**Try it**:
Your answer must consist of one number: how many lines in the records contain "repository".

─── Records to process

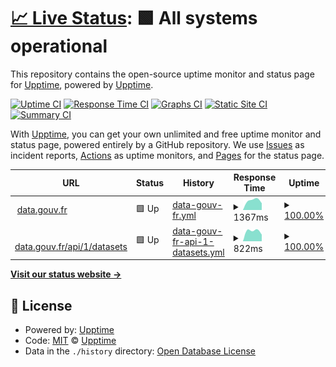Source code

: # [📈 Live Status](https://upptime.github.io/upptime): <!--live status--> **🟩 All systems operational**

This repository contains the open-source uptime monitor and status page for [Upptime](https://upptime.js.org), powered by [Upptime](https://github.com/upptime/upptime).

[![Uptime CI](https://github.com/abulte/status.etalab.studio/workflows/Uptime%20CI/badge.svg)](https://github.com/abulte/status.etalab.studio/actions?query=workflow%3A%22Uptime+CI%22)
[![Response Time CI](https://github.com/abulte/status.etalab.studio/workflows/Response%20Time%20CI/badge.svg)](https://github.com/abulte/status.etalab.studio/actions?query=workflow%3A%22Response+Time+CI%22)
[![Graphs CI](https://github.com/abulte/status.etalab.studio/workflows/Graphs%20CI/badge.svg)](https://github.com/abulte/status.etalab.studio/actions?query=workflow%3A%22Graphs+CI%22)
[![Static Site CI](https://github.com/abulte/status.etalab.studio/workflows/Static%20Site%20CI/badge.svg)](https://github.com/abulte/status.etalab.studio/actions?query=workflow%3A%22Static+Site+CI%22)
[![Summary CI](https://github.com/abulte/status.etalab.studio/workflows/Summary%20CI/badge.svg)](https://github.com/abulte/status.etalab.studio/actions?query=workflow%3A%22Summary+CI%22)

With [Upptime](https://upptime.js.org), you can get your own unlimited and free uptime monitor and status page, powered entirely by a GitHub repository. We use [Issues](https://github.com/upptime/upptime/issues) as incident reports, [Actions](https://github.com/abulte/status.etalab.studio/actions) as uptime monitors, and [Pages](https://upptime.github.io/upptime) for the status page.

<!--start: status pages-->
<!-- This summary is generated by Upptime (https://github.com/upptime/upptime) -->
<!-- Do not edit this manually, your changes will be overwritten -->
<!-- prettier-ignore -->
| URL | Status | History | Response Time | Uptime |
| --- | ------ | ------- | ------------- | ------ |
| <img alt="" src="https://favicons.githubusercontent.com/www.data.gouv.fr" height="13"> [data.gouv.fr](https://www.data.gouv.fr) | 🟩 Up | [data-gouv-fr.yml](https://github.com/abulte/status.etalab.studio/commits/HEAD/history/data-gouv-fr.yml) | <details><summary><img alt="Response time graph" src="./graphs/data-gouv-fr/response-time-week.png" height="20"> 1367ms</summary><br><a href="https://abulte.github.io/status.etalab.studio/history/data-gouv-fr"><img alt="Response time 1367" src="https://img.shields.io/endpoint?url=https%3A%2F%2Fraw.githubusercontent.com%2Fabulte%2Fstatus.etalab.studio%2FHEAD%2Fapi%2Fdata-gouv-fr%2Fresponse-time.json"></a><br><a href="https://abulte.github.io/status.etalab.studio/history/data-gouv-fr"><img alt="24-hour response time 1474" src="https://img.shields.io/endpoint?url=https%3A%2F%2Fraw.githubusercontent.com%2Fabulte%2Fstatus.etalab.studio%2FHEAD%2Fapi%2Fdata-gouv-fr%2Fresponse-time-day.json"></a><br><a href="https://abulte.github.io/status.etalab.studio/history/data-gouv-fr"><img alt="7-day response time 1367" src="https://img.shields.io/endpoint?url=https%3A%2F%2Fraw.githubusercontent.com%2Fabulte%2Fstatus.etalab.studio%2FHEAD%2Fapi%2Fdata-gouv-fr%2Fresponse-time-week.json"></a><br><a href="https://abulte.github.io/status.etalab.studio/history/data-gouv-fr"><img alt="30-day response time 1367" src="https://img.shields.io/endpoint?url=https%3A%2F%2Fraw.githubusercontent.com%2Fabulte%2Fstatus.etalab.studio%2FHEAD%2Fapi%2Fdata-gouv-fr%2Fresponse-time-month.json"></a><br><a href="https://abulte.github.io/status.etalab.studio/history/data-gouv-fr"><img alt="1-year response time 1367" src="https://img.shields.io/endpoint?url=https%3A%2F%2Fraw.githubusercontent.com%2Fabulte%2Fstatus.etalab.studio%2FHEAD%2Fapi%2Fdata-gouv-fr%2Fresponse-time-year.json"></a></details> | <details><summary><a href="https://abulte.github.io/status.etalab.studio/history/data-gouv-fr">100.00%</a></summary><a href="https://abulte.github.io/status.etalab.studio/history/data-gouv-fr"><img alt="All-time uptime 100.00%" src="https://img.shields.io/endpoint?url=https%3A%2F%2Fraw.githubusercontent.com%2Fabulte%2Fstatus.etalab.studio%2FHEAD%2Fapi%2Fdata-gouv-fr%2Fuptime.json"></a><br><a href="https://abulte.github.io/status.etalab.studio/history/data-gouv-fr"><img alt="24-hour uptime 100.00%" src="https://img.shields.io/endpoint?url=https%3A%2F%2Fraw.githubusercontent.com%2Fabulte%2Fstatus.etalab.studio%2FHEAD%2Fapi%2Fdata-gouv-fr%2Fuptime-day.json"></a><br><a href="https://abulte.github.io/status.etalab.studio/history/data-gouv-fr"><img alt="7-day uptime 100.00%" src="https://img.shields.io/endpoint?url=https%3A%2F%2Fraw.githubusercontent.com%2Fabulte%2Fstatus.etalab.studio%2FHEAD%2Fapi%2Fdata-gouv-fr%2Fuptime-week.json"></a><br><a href="https://abulte.github.io/status.etalab.studio/history/data-gouv-fr"><img alt="30-day uptime 100.00%" src="https://img.shields.io/endpoint?url=https%3A%2F%2Fraw.githubusercontent.com%2Fabulte%2Fstatus.etalab.studio%2FHEAD%2Fapi%2Fdata-gouv-fr%2Fuptime-month.json"></a><br><a href="https://abulte.github.io/status.etalab.studio/history/data-gouv-fr"><img alt="1-year uptime 100.00%" src="https://img.shields.io/endpoint?url=https%3A%2F%2Fraw.githubusercontent.com%2Fabulte%2Fstatus.etalab.studio%2FHEAD%2Fapi%2Fdata-gouv-fr%2Fuptime-year.json"></a></details>
| <img alt="" src="https://favicons.githubusercontent.com/www.data.gouv.fr" height="13"> [data.gouv.fr/api/1/datasets](https://www.data.gouv.fr/api/1/datasets/) | 🟩 Up | [data-gouv-fr-api-1-datasets.yml](https://github.com/abulte/status.etalab.studio/commits/HEAD/history/data-gouv-fr-api-1-datasets.yml) | <details><summary><img alt="Response time graph" src="./graphs/data-gouv-fr-api-1-datasets/response-time-week.png" height="20"> 822ms</summary><br><a href="https://abulte.github.io/status.etalab.studio/history/data-gouv-fr-api-1-datasets"><img alt="Response time 822" src="https://img.shields.io/endpoint?url=https%3A%2F%2Fraw.githubusercontent.com%2Fabulte%2Fstatus.etalab.studio%2FHEAD%2Fapi%2Fdata-gouv-fr-api-1-datasets%2Fresponse-time.json"></a><br><a href="https://abulte.github.io/status.etalab.studio/history/data-gouv-fr-api-1-datasets"><img alt="24-hour response time 921" src="https://img.shields.io/endpoint?url=https%3A%2F%2Fraw.githubusercontent.com%2Fabulte%2Fstatus.etalab.studio%2FHEAD%2Fapi%2Fdata-gouv-fr-api-1-datasets%2Fresponse-time-day.json"></a><br><a href="https://abulte.github.io/status.etalab.studio/history/data-gouv-fr-api-1-datasets"><img alt="7-day response time 822" src="https://img.shields.io/endpoint?url=https%3A%2F%2Fraw.githubusercontent.com%2Fabulte%2Fstatus.etalab.studio%2FHEAD%2Fapi%2Fdata-gouv-fr-api-1-datasets%2Fresponse-time-week.json"></a><br><a href="https://abulte.github.io/status.etalab.studio/history/data-gouv-fr-api-1-datasets"><img alt="30-day response time 822" src="https://img.shields.io/endpoint?url=https%3A%2F%2Fraw.githubusercontent.com%2Fabulte%2Fstatus.etalab.studio%2FHEAD%2Fapi%2Fdata-gouv-fr-api-1-datasets%2Fresponse-time-month.json"></a><br><a href="https://abulte.github.io/status.etalab.studio/history/data-gouv-fr-api-1-datasets"><img alt="1-year response time 822" src="https://img.shields.io/endpoint?url=https%3A%2F%2Fraw.githubusercontent.com%2Fabulte%2Fstatus.etalab.studio%2FHEAD%2Fapi%2Fdata-gouv-fr-api-1-datasets%2Fresponse-time-year.json"></a></details> | <details><summary><a href="https://abulte.github.io/status.etalab.studio/history/data-gouv-fr-api-1-datasets">100.00%</a></summary><a href="https://abulte.github.io/status.etalab.studio/history/data-gouv-fr-api-1-datasets"><img alt="All-time uptime 100.00%" src="https://img.shields.io/endpoint?url=https%3A%2F%2Fraw.githubusercontent.com%2Fabulte%2Fstatus.etalab.studio%2FHEAD%2Fapi%2Fdata-gouv-fr-api-1-datasets%2Fuptime.json"></a><br><a href="https://abulte.github.io/status.etalab.studio/history/data-gouv-fr-api-1-datasets"><img alt="24-hour uptime 100.00%" src="https://img.shields.io/endpoint?url=https%3A%2F%2Fraw.githubusercontent.com%2Fabulte%2Fstatus.etalab.studio%2FHEAD%2Fapi%2Fdata-gouv-fr-api-1-datasets%2Fuptime-day.json"></a><br><a href="https://abulte.github.io/status.etalab.studio/history/data-gouv-fr-api-1-datasets"><img alt="7-day uptime 100.00%" src="https://img.shields.io/endpoint?url=https%3A%2F%2Fraw.githubusercontent.com%2Fabulte%2Fstatus.etalab.studio%2FHEAD%2Fapi%2Fdata-gouv-fr-api-1-datasets%2Fuptime-week.json"></a><br><a href="https://abulte.github.io/status.etalab.studio/history/data-gouv-fr-api-1-datasets"><img alt="30-day uptime 100.00%" src="https://img.shields.io/endpoint?url=https%3A%2F%2Fraw.githubusercontent.com%2Fabulte%2Fstatus.etalab.studio%2FHEAD%2Fapi%2Fdata-gouv-fr-api-1-datasets%2Fuptime-month.json"></a><br><a href="https://abulte.github.io/status.etalab.studio/history/data-gouv-fr-api-1-datasets"><img alt="1-year uptime 100.00%" src="https://img.shields.io/endpoint?url=https%3A%2F%2Fraw.githubusercontent.com%2Fabulte%2Fstatus.etalab.studio%2FHEAD%2Fapi%2Fdata-gouv-fr-api-1-datasets%2Fuptime-year.json"></a></details>

<!--end: status pages-->

[**Visit our status website →**](https://upptime.github.io/upptime)

## 📄 License

- Powered by: [Upptime](https://github.com/upptime/upptime)
- Code: [MIT](./LICENSE) © [Upptime](https://upptime.js.org)
- Data in the `./history` directory: [Open Database License](https://opendatacommons.org/licenses/odbl/1-0/)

──────

**The answer**:
2